A nível geral, o IdP brasileiro apresentou queda de -0,23% em maio, após apresentar expansão de 0,36% no mês de abril. Somente o setor agrícola teve elevação, com resultado de 0,25%. A indústria caiu -0,18%, a primeira queda neste ano de 2026. Comércio e serviços no agregado tiveram recuo de -0,30%; com os serviços caindo -0,36% e o comércio varejista ampliado -0,24%. Comparando a dinâmica produtiva de maio de 2026 com o mesmo mês de 2025, foi possível averiguar uma leve alta de 0,28%.
O Índice de Atividade Econômica do Banco Central (IBC-Br), que pode ser considerado como sendo uma prévia do PIB nacional, apresentou leve alta de 0,1% em maio comparado com abril. Segundo o coordenador do IdP, professor Pedro Portugal “apesar de ter sido positivo, esse resultado também indicou uma desaceleração na economia brasileira, porém em nível menor que o demonstrado pelo nosso indicador”. Em relação a maio de 2025, o IBC-Br indicou elevação de 0,8%.

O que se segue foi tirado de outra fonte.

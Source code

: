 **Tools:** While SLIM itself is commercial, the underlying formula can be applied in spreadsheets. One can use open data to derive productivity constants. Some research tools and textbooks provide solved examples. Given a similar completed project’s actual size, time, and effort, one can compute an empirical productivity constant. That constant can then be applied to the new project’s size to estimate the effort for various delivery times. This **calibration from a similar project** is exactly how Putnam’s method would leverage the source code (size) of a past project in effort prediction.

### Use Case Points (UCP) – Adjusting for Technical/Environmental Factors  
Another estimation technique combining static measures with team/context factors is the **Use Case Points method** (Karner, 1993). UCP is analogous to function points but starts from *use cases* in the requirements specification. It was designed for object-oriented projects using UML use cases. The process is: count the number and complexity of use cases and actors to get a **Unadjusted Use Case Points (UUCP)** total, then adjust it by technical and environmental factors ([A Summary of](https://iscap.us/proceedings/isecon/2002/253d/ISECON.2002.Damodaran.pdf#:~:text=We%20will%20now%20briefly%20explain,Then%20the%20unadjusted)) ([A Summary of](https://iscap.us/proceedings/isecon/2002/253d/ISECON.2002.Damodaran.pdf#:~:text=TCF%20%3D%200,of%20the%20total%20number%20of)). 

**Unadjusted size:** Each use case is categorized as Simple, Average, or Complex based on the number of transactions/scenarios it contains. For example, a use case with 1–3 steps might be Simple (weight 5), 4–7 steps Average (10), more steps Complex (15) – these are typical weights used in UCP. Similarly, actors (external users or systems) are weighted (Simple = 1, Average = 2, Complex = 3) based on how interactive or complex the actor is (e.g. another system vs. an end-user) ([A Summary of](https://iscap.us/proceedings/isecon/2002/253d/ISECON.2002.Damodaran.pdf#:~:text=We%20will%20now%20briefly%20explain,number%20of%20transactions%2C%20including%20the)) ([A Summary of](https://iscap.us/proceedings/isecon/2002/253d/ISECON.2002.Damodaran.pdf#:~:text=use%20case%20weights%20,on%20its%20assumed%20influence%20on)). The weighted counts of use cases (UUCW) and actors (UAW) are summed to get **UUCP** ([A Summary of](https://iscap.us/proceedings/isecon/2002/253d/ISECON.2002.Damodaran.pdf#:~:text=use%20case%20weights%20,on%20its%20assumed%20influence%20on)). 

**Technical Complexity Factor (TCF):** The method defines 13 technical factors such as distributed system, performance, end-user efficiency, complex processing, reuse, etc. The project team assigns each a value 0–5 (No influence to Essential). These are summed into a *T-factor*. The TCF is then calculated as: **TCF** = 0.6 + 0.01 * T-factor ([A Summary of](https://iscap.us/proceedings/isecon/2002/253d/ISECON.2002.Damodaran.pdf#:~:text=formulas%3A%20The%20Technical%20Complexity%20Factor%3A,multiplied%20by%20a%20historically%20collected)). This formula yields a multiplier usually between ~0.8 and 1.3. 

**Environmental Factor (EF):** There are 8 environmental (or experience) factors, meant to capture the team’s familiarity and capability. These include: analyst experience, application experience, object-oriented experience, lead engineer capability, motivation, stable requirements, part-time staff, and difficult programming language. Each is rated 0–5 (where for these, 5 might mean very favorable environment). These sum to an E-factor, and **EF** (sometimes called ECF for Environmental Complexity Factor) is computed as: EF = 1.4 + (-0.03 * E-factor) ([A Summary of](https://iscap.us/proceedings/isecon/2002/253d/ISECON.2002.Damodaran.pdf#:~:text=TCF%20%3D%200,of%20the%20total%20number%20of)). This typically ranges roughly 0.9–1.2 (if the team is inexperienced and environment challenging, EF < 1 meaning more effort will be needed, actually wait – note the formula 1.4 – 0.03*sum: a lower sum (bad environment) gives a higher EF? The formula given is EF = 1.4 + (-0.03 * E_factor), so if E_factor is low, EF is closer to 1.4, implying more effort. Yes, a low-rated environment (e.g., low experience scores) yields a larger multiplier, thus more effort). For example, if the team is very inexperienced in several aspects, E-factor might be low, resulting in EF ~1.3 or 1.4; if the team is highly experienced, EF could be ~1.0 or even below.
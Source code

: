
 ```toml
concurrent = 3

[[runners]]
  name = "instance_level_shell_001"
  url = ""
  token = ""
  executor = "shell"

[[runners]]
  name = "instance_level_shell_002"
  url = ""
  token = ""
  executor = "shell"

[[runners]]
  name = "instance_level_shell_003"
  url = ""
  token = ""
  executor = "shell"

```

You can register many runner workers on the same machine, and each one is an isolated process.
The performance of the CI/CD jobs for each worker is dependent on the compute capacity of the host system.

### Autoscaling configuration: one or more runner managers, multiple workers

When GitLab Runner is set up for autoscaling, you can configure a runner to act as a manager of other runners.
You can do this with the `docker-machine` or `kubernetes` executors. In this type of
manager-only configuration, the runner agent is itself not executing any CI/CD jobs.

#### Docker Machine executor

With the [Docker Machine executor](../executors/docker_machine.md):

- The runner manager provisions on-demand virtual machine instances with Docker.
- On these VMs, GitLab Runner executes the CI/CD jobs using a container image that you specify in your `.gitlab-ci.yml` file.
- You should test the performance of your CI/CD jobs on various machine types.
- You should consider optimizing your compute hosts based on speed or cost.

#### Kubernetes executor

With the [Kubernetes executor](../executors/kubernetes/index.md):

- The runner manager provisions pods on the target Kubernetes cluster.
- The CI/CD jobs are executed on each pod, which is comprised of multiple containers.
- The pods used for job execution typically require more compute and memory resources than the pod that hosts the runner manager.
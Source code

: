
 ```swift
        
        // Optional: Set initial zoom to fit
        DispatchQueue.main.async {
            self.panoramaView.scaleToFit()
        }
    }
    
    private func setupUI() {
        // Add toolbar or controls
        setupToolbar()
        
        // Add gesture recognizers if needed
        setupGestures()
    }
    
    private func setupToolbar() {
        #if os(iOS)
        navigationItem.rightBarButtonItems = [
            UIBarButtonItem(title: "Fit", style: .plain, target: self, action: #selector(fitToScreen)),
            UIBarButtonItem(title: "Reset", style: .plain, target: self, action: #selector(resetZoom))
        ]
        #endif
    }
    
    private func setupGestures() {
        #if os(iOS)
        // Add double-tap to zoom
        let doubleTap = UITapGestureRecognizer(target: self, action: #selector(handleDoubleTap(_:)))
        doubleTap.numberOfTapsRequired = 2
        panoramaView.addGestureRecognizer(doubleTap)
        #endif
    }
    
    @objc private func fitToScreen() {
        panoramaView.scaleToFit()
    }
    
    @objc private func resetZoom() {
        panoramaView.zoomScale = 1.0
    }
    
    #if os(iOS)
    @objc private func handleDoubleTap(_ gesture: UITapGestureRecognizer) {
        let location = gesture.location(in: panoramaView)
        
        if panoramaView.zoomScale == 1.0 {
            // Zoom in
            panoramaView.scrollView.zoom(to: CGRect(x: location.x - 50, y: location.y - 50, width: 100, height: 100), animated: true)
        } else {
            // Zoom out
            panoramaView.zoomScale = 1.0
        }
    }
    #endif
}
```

Minas Gerais também teve queda em sua dinâmica produtiva no mês de maio (-0,71%), após a expansão de 0,73% em abril. Semelhante ao caso nacional, apenas o setor agrícola teve alta (0,21%). Comércio e serviços recuaram de forma agregada -0,33%, sendo que os serviços avançaram 0,13%, mas o comércio varejista ampliado caiu -0,81%. O principal destaque negativo foi o setor industrial com o resultado -1,69%.
Ainda de acordo com o professor Pedro “nossa previsão, de que a dinâmica produtiva brasileira e mineira apresentariam estabilidade no mês de maio, não se concretizou. As volatilidades externas, especialmente no que se referem ao conflito no Oriente Médio, impactou o setor industrial e de comércio e serviços, principalmente no subsetor de transportes. As boas performances obtidas em abril acabaram se revertendo no mês de maio”.
Para o mês de junho, as perspectivas dos pesquisadores apontam para uma recuperação da dinâmica econômica a nível nacional e estadual, com a melhor adaptação dos setores às volatilidades externas.